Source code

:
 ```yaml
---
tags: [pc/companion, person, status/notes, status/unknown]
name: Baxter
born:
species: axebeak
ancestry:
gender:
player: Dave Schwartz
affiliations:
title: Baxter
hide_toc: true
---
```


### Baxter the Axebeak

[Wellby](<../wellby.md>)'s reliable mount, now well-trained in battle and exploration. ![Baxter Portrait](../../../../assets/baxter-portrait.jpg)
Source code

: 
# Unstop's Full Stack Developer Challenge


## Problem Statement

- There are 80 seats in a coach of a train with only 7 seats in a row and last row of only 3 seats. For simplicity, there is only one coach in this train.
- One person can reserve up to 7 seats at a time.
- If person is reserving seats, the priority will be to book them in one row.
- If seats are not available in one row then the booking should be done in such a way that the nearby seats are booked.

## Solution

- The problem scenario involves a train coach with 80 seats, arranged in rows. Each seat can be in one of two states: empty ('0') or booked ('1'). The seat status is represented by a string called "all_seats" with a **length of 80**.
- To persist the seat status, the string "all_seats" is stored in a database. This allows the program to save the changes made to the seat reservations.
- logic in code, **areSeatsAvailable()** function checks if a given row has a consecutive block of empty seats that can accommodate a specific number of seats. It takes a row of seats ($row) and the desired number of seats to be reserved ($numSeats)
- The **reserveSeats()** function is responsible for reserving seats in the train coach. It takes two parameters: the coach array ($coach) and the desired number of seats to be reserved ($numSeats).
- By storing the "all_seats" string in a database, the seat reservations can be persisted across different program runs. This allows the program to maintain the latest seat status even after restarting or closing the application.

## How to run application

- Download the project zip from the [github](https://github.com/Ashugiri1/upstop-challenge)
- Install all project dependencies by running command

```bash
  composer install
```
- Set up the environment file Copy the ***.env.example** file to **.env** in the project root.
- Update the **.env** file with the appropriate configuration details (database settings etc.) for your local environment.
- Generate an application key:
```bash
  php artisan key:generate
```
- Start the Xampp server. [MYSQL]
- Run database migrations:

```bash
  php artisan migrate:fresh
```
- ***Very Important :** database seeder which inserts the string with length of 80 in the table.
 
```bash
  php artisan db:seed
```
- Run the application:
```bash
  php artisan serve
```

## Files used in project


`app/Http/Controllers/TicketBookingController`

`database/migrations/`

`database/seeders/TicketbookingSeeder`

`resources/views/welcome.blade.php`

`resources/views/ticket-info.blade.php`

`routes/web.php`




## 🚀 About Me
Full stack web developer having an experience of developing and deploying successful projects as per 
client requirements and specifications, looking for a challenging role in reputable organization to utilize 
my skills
☆ ☆ ☆
### Exercise
Write out every entry again exactly, please, with nothing missing.

### Exercise answer
Source code

:
 ```yaml
---
tags: [pc/companion, person, status/notes, status/unknown]
name: Baxter
born:
species: axebeak
ancestry:
gender:
player: Dave Schwartz
affiliations:
title: Baxter
hide_toc: true
---
```


### Baxter the Axebeak

[Wellby](<../wellby.md>)'s reliable mount, now well-trained in battle and exploration. ![Baxter Portrait](../../../../assets/baxter-portrait.jpg)
Source code

: 
# Unstop's Full Stack Developer Challenge


## Problem Statement

- There are 80 seats in a coach of a train with only 7 seats in a row and last row of only 3 seats. For simplicity, there is only one coach in this train.
- One person can reserve up to 7 seats at a time.
- If person is reserving seats, the priority will be to book them in one row.
- If seats are not available in one row then the booking should be done in such a way that the nearby seats are booked.

## Solution

- The problem scenario involves a train coach with 80 seats, arranged in rows. Each seat can be in one of two states: empty ('0') or booked ('1'). The seat status is represented by a string called "all_seats" with a **length of 80**.
- To persist the seat status, the string "all_seats" is stored in a database. This allows the program to save the changes made to the seat reservations.
- logic in code, **areSeatsAvailable()** function checks if a given row has a consecutive block of empty seats that can accommodate a specific number of seats. It takes a row of seats ($row) and the desired number of seats to be reserved ($numSeats)
- The **reserveSeats()** function is responsible for reserving seats in the train coach. It takes two parameters: the coach array ($coach) and the desired number of seats to be reserved ($numSeats).
- By storing the "all_seats" string in a database, the seat reservations can be persisted across different program runs. This allows the program to maintain the latest seat status even after restarting or closing the application.

## How to run application

- Download the project zip from the [github](https://github.com/Ashugiri1/upstop-challenge)
- Install all project dependencies by running command

```bash
  composer install
```
- Set up the environment file Copy the ***.env.example** file to **.env** in the project root.
- Update the **.env** file with the appropriate configuration details (database settings etc.) for your local environment.
- Generate an application key:
```bash
  php artisan key:generate
```
- Start the Xampp server. [MYSQL]
- Run database migrations:

```bash
  php artisan migrate:fresh
```
- ***Very Important :** database seeder which inserts the string with length of 80 in the table.
 
```bash
  php artisan db:seed
```
- Run the application:
```bash
  php artisan serve
```

## Files used in project


`app/Http/Controllers/TicketBookingController`

`database/migrations/`

`database/seeders/TicketbookingSeeder`

`resources/views/welcome.blade.php`

`resources/views/ticket-info.blade.php`

`routes/web.php`




## 🚀 About Me
Full stack web developer having an experience of developing and deploying successful projects as per 
client requirements and specifications, looking for a challenging role in reputable organization to utilize 
my skills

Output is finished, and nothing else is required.